TASK TO CARRY OUT: Could you give back the records exactly, taking out the pictures?

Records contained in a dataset
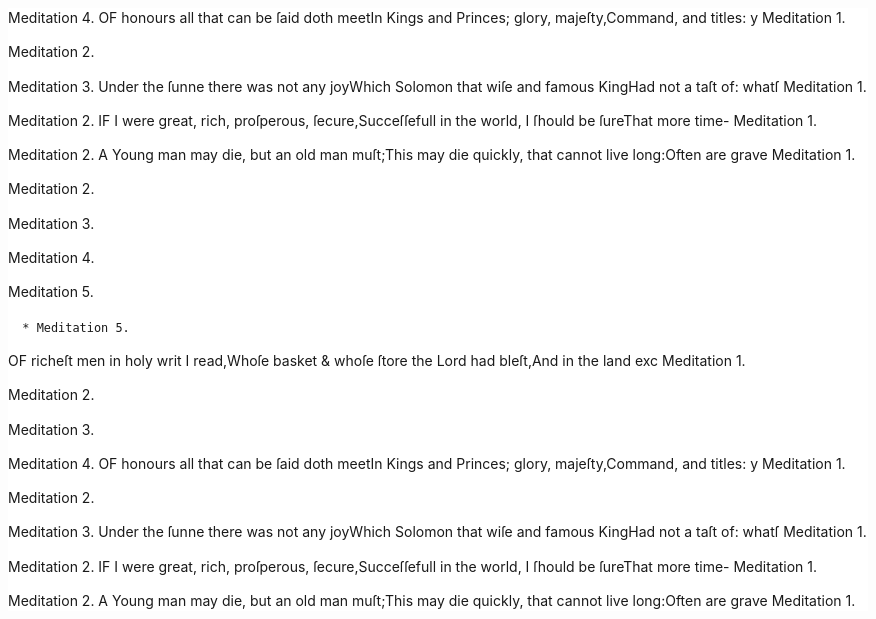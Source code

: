 Meditation 4.
OF honours all that can be ſaid doth meetIn Kings and Princes; glory, majeſty,Command, and titles: y
Meditation 1.

Meditation 2.

Meditation 3.
Under the ſunne there was not any joyWhich Solomon that wiſe and famous KingHad not a taſt of: whatſ
Meditation 1.

Meditation 2.
IF I were great, rich, proſperous, ſecure,Succeſſefull in the world, I ſhould be ſureThat more time-
Meditation 1.

Meditation 2.
A Young man may die, but an old man muſt;This may die quickly, that cannot live long:Often are grave
Meditation 1.

Meditation 2.

Meditation 3.

Meditation 4.

Meditation 5.

      * Meditation 5.
OF richeſt men in holy writ I read,Whoſe basket & whoſe ſtore the Lord had bleſt,And in the land exc
Meditation 1.

Meditation 2.

Meditation 3.

Meditation 4.
OF honours all that can be ſaid doth meetIn Kings and Princes; glory, majeſty,Command, and titles: y
Meditation 1.

Meditation 2.

Meditation 3.
Under the ſunne there was not any joyWhich Solomon that wiſe and famous KingHad not a taſt of: whatſ
Meditation 1.

Meditation 2.
IF I were great, rich, proſperous, ſecure,Succeſſefull in the world, I ſhould be ſureThat more time-
Meditation 1.

Meditation 2.
A Young man may die, but an old man muſt;This may die quickly, that cannot live long:Often are grave
Meditation 1.
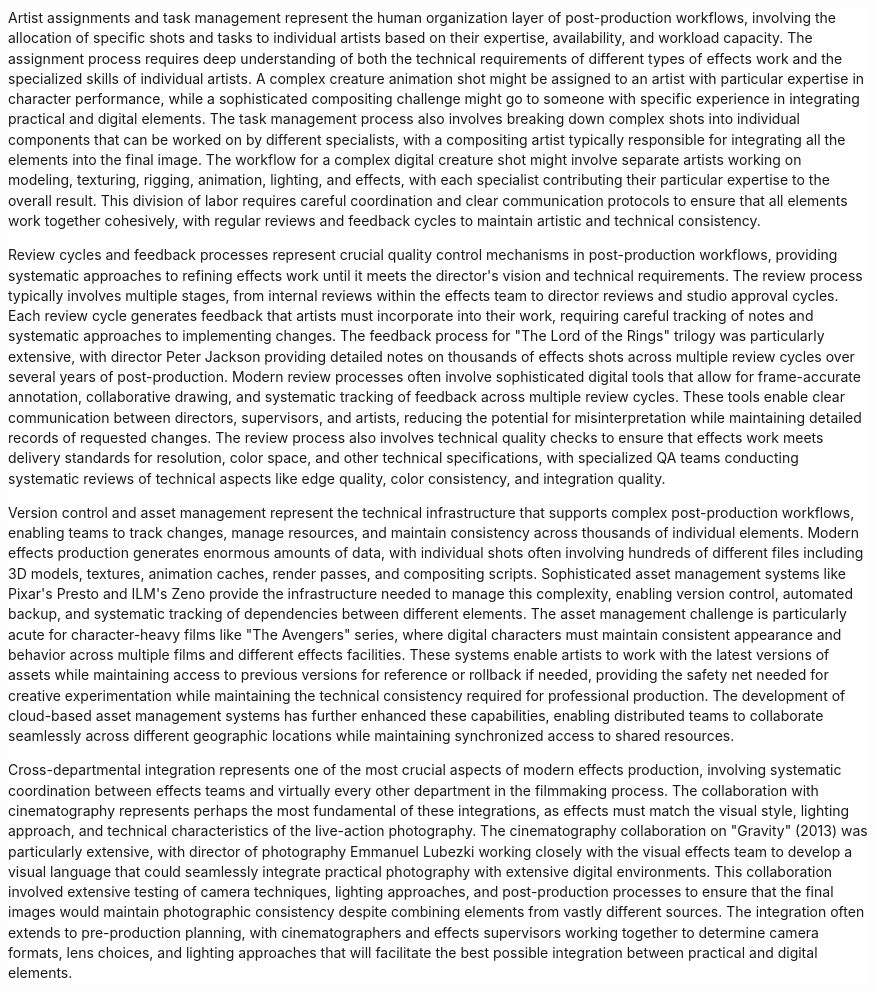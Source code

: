 Artist assignments and task management represent the human organization layer of post-production workflows, involving the allocation of specific shots and tasks to individual artists based on their expertise, availability, and workload capacity. The assignment process requires deep understanding of both the technical requirements of different types of effects work and the specialized skills of individual artists. A complex creature animation shot might be assigned to an artist with particular expertise in character performance, while a sophisticated compositing challenge might go to someone with specific experience in integrating practical and digital elements. The task management process also involves breaking down complex shots into individual components that can be worked on by different specialists, with a compositing artist typically responsible for integrating all the elements into the final image. The workflow for a complex digital creature shot might involve separate artists working on modeling, texturing, rigging, animation, lighting, and effects, with each specialist contributing their particular expertise to the overall result. This division of labor requires careful coordination and clear communication protocols to ensure that all elements work together cohesively, with regular reviews and feedback cycles to maintain artistic and technical consistency.

Review cycles and feedback processes represent crucial quality control mechanisms in post-production workflows, providing systematic approaches to refining effects work until it meets the director's vision and technical requirements. The review process typically involves multiple stages, from internal reviews within the effects team to director reviews and studio approval cycles. Each review cycle generates feedback that artists must incorporate into their work, requiring careful tracking of notes and systematic approaches to implementing changes. The feedback process for "The Lord of the Rings" trilogy was particularly extensive, with director Peter Jackson providing detailed notes on thousands of effects shots across multiple review cycles over several years of post-production. Modern review processes often involve sophisticated digital tools that allow for frame-accurate annotation, collaborative drawing, and systematic tracking of feedback across multiple review cycles. These tools enable clear communication between directors, supervisors, and artists, reducing the potential for misinterpretation while maintaining detailed records of requested changes. The review process also involves technical quality checks to ensure that effects work meets delivery standards for resolution, color space, and other technical specifications, with specialized QA teams conducting systematic reviews of technical aspects like edge quality, color consistency, and integration quality.

Version control and asset management represent the technical infrastructure that supports complex post-production workflows, enabling teams to track changes, manage resources, and maintain consistency across thousands of individual elements. Modern effects production generates enormous amounts of data, with individual shots often involving hundreds of different files including 3D models, textures, animation caches, render passes, and compositing scripts. Sophisticated asset management systems like Pixar's Presto and ILM's Zeno provide the infrastructure needed to manage this complexity, enabling version control, automated backup, and systematic tracking of dependencies between different elements. The asset management challenge is particularly acute for character-heavy films like "The Avengers" series, where digital characters must maintain consistent appearance and behavior across multiple films and different effects facilities. These systems enable artists to work with the latest versions of assets while maintaining access to previous versions for reference or rollback if needed, providing the safety net needed for creative experimentation while maintaining the technical consistency required for professional production. The development of cloud-based asset management systems has further enhanced these capabilities, enabling distributed teams to collaborate seamlessly across different geographic locations while maintaining synchronized access to shared resources.

Cross-departmental integration represents one of the most crucial aspects of modern effects production, involving systematic coordination between effects teams and virtually every other department in the filmmaking process. The collaboration with cinematography represents perhaps the most fundamental of these integrations, as effects must match the visual style, lighting approach, and technical characteristics of the live-action photography. The cinematography collaboration on "Gravity" (2013) was particularly extensive, with director of photography Emmanuel Lubezki working closely with the visual effects team to develop a visual language that could seamlessly integrate practical photography with extensive digital environments. This collaboration involved extensive testing of camera techniques, lighting approaches, and post-production processes to ensure that the final images would maintain photographic consistency despite combining elements from vastly different sources. The integration often extends to pre-production planning, with cinematographers and effects supervisors working together to determine camera formats, lens choices, and lighting approaches that will facilitate the best possible integration between practical and digital elements.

TASK ANSWER:
Source code

: Meditation 4.
OF honours all that can be ſaid doth meetIn Kings and Princes; glory, majeſty,Command, and titles: y
Meditation 1.

Meditation 2.

Meditation 3.
Under the ſunne there was not any joyWhich Solomon that wiſe and famous KingHad not a taſt of: whatſ
Meditation 1.

Meditation 2.
IF I were great, rich, proſperous, ſecure,Succeſſefull in the world, I ſhould be ſureThat more time-
Meditation 1.

Meditation 2.
A Young man may die, but an old man muſt;This may die quickly, that cannot live long:Often are grave
Meditation 1.

Meditation 2.

Meditation 3.

Meditation 4.

Meditation 5.

      * Meditation 5.
OF richeſt men in holy writ I read,Whoſe basket & whoſe ſtore the Lord had bleſt,And in the land exc
Meditation 1.

Meditation 2.

Meditation 3.

Meditation 4.
OF honours all that can be ſaid doth meetIn Kings and Princes; glory, majeſty,Command, and titles: y
Meditation 1.

Meditation 2.

Meditation 3.
Under the ſunne there was not any joyWhich Solomon that wiſe and famous KingHad not a taſt of: whatſ
Meditation 1.

Meditation 2.
IF I were great, rich, proſperous, ſecure,Succeſſefull in the world, I ſhould be ſureThat more time-
Meditation 1.

Meditation 2.
A Young man may die, but an old man muſt;This may die quickly, that cannot live long:Often are grave
Meditation 1.
Source code

: Artist assignments and task management represent the human organization layer of post-production workflows, involving the allocation of specific shots and tasks to individual artists based on their expertise, availability, and workload capacity. The assignment process requires deep understanding of both the technical requirements of different types of effects work and the specialized skills of individual artists. A complex creature animation shot might be assigned to an artist with particular expertise in character performance, while a sophisticated compositing challenge might go to someone with specific experience in integrating practical and digital elements. The task management process also involves breaking down complex shots into individual components that can be worked on by different specialists, with a compositing artist typically responsible for integrating all the elements into the final image. The workflow for a complex digital creature shot might involve separate artists working on modeling, texturing, rigging, animation, lighting, and effects, with each specialist contributing their particular expertise to the overall result. This division of labor requires careful coordination and clear communication protocols to ensure that all elements work together cohesively, with regular reviews and feedback cycles to maintain artistic and technical consistency.

Review cycles and feedback processes represent crucial quality control mechanisms in post-production workflows, providing systematic approaches to refining effects work until it meets the director's vision and technical requirements. The review process typically involves multiple stages, from internal reviews within the effects team to director reviews and studio approval cycles. Each review cycle generates feedback that artists must incorporate into their work, requiring careful tracking of notes and systematic approaches to implementing changes. The feedback process for "The Lord of the Rings" trilogy was particularly extensive, with director Peter Jackson providing detailed notes on thousands of effects shots across multiple review cycles over several years of post-production. Modern review processes often involve sophisticated digital tools that allow for frame-accurate annotation, collaborative drawing, and systematic tracking of feedback across multiple review cycles. These tools enable clear communication between directors, supervisors, and artists, reducing the potential for misinterpretation while maintaining detailed records of requested changes. The review process also involves technical quality checks to ensure that effects work meets delivery standards for resolution, color space, and other technical specifications, with specialized QA teams conducting systematic reviews of technical aspects like edge quality, color consistency, and integration quality.

Version control and asset management represent the technical infrastructure that supports complex post-production workflows, enabling teams to track changes, manage resources, and maintain consistency across thousands of individual elements. Modern effects production generates enormous amounts of data, with individual shots often involving hundreds of different files including 3D models, textures, animation caches, render passes, and compositing scripts. Sophisticated asset management systems like Pixar's Presto and ILM's Zeno provide the infrastructure needed to manage this complexity, enabling version control, automated backup, and systematic tracking of dependencies between different elements. The asset management challenge is particularly acute for character-heavy films like "The Avengers" series, where digital characters must maintain consistent appearance and behavior across multiple films and different effects facilities. These systems enable artists to work with the latest versions of assets while maintaining access to previous versions for reference or rollback if needed, providing the safety net needed for creative experimentation while maintaining the technical consistency required for professional production. The development of cloud-based asset management systems has further enhanced these capabilities, enabling distributed teams to collaborate seamlessly across different geographic locations while maintaining synchronized access to shared resources.

Cross-departmental integration represents one of the most crucial aspects of modern effects production, involving systematic coordination between effects teams and virtually every other department in the filmmaking process. The collaboration with cinematography represents perhaps the most fundamental of these integrations, as effects must match the visual style, lighting approach, and technical characteristics of the live-action photography. The cinematography collaboration on "Gravity" (2013) was particularly extensive, with director of photography Emmanuel Lubezki working closely with the visual effects team to develop a visual language that could seamlessly integrate practical photography with extensive digital environments. This collaboration involved extensive testing of camera techniques, lighting approaches, and post-production processes to ensure that the final images would maintain photographic consistency despite combining elements from vastly different sources. The integration often extends to pre-production planning, with cinematographers and effects supervisors working together to determine camera formats, lens choices, and lighting approaches that will facilitate the best possible integration between practical and digital elements.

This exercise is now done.